We are presently concerned with that part of the order denying dismissal where the court, sua sponte, dismissed the relator, but not the cause, and directed the matter to continue in the names of the prosecuting officers. As a preface, the chancellor found "it abundantly clear that the said relator [had] come into a court of equity with unclean hands, and [that] his bill of complaint, and his attempt to dismiss the same, [constituted] a base and utterly reprehensible attempt to use [the] Court for a most unconscionable purpose. To permit the Courts of this State," he continued, "to be so used *Page 383 would constitute an infinitely greater danger to the public welfare than the existence of a public nuisance."

The appellants then sought dismissal of the bill on the grounds that if its filing was but an attempt to exploit the court and if the hands of the relator were unclean, the subject matter ostensibly presented for adjudication could not be freed of the taint by the simple process of changing relators. This motion was denied; whereupon the appellants answered, and the court heard testimony on the question of the issuance of the injunction, eventually entering a permanent restraining order.

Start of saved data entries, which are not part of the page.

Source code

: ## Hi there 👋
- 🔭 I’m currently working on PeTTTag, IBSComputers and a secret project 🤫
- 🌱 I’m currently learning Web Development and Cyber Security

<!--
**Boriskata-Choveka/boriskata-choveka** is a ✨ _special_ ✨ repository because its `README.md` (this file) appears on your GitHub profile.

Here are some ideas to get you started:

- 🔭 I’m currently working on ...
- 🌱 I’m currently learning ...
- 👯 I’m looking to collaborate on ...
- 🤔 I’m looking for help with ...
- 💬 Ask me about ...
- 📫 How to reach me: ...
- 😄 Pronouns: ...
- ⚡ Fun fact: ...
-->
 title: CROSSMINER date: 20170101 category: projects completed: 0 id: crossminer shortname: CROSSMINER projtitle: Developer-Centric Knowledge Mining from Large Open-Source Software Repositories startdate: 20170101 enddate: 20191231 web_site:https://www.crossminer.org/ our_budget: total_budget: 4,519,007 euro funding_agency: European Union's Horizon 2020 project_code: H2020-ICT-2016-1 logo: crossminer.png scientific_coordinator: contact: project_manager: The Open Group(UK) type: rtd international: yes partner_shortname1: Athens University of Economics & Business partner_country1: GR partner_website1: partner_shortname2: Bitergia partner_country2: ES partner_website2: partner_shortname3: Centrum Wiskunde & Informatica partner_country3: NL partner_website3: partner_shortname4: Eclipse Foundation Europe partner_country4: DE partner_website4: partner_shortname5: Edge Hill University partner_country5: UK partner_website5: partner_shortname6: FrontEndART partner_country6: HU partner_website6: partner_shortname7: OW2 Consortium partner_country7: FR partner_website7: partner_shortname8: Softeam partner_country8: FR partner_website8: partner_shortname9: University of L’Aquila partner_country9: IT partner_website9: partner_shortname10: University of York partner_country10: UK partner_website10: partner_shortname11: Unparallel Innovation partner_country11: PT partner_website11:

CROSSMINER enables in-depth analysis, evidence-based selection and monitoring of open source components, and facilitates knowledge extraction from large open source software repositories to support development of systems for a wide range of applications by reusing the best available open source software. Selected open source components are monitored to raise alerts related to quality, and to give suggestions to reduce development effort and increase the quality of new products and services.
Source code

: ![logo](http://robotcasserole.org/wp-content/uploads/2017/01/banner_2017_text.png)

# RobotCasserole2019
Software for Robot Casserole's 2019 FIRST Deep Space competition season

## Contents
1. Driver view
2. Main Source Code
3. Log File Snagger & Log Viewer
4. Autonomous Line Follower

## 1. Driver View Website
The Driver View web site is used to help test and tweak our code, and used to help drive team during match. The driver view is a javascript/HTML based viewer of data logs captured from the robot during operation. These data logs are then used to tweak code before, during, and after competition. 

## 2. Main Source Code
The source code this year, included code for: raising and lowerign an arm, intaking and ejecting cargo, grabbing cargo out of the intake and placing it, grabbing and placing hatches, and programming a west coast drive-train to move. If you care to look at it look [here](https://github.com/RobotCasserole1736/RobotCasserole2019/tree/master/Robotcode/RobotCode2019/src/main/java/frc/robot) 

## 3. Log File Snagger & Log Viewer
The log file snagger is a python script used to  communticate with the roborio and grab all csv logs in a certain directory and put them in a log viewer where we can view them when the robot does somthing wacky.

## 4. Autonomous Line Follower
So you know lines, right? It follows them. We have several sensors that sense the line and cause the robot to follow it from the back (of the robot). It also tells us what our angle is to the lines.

The first point to be decided is the propriety of the order substituting the prosecuting officers for the original relator and directing the successors to continue the proceedings. To determine it we must consult two statutes, Sections 64.11 and 64.13, Fla. Statutes, 1941, and F.S.A. The first of these provides that a suit of this kind may be maintained by the State Attorney, the County Solicitor, or a citizen; the second, that a bill once filed by a citizen may not be "dismissed except upon a sworn statement made by said citizen and submitted to the court and unless the court shall be satisfied that said cause shall be dismissed, the said bill shall not be dismissed but shall continue and the state attorney or county solicitor notified to proceed with said cause." Applied to the facts here presented, the bill lodged by Giblin could not have been dismissed without his submission to the court of a sworn statement, presumably giving valid reason for the action. Upon his doing this, dismissal would not have followed unless the court was satisfied from the representation that discontinuance was proper. If the court decided that it was not, then it was his duty to instruct the prosecutors to proceed with the cause.

The difficulty we encounter in approving what was done springs from the attitude of the judge toward the litigation as expressed by him in his order. He found that the relator's hands were unclean, which is but another way of saying that the suit was an attempt to use the court for selfish, ulterior purposes. He was at pains to point out how the remedy could be abused by employing it, for instance, "as a weapon of *Page 384 internecine warfare between rival gangs of gamblers; as a means by which the gamblers attacked might exert strong indirect pressure upon law enforcement officers to induce them to relax their vigilance as to some other gambling establishment in which the relator has a financial interest; or to accomplish various other sinister purposes exactly opposite to a bona fide desire to abate a public nuisance for the public welfare" — and so on.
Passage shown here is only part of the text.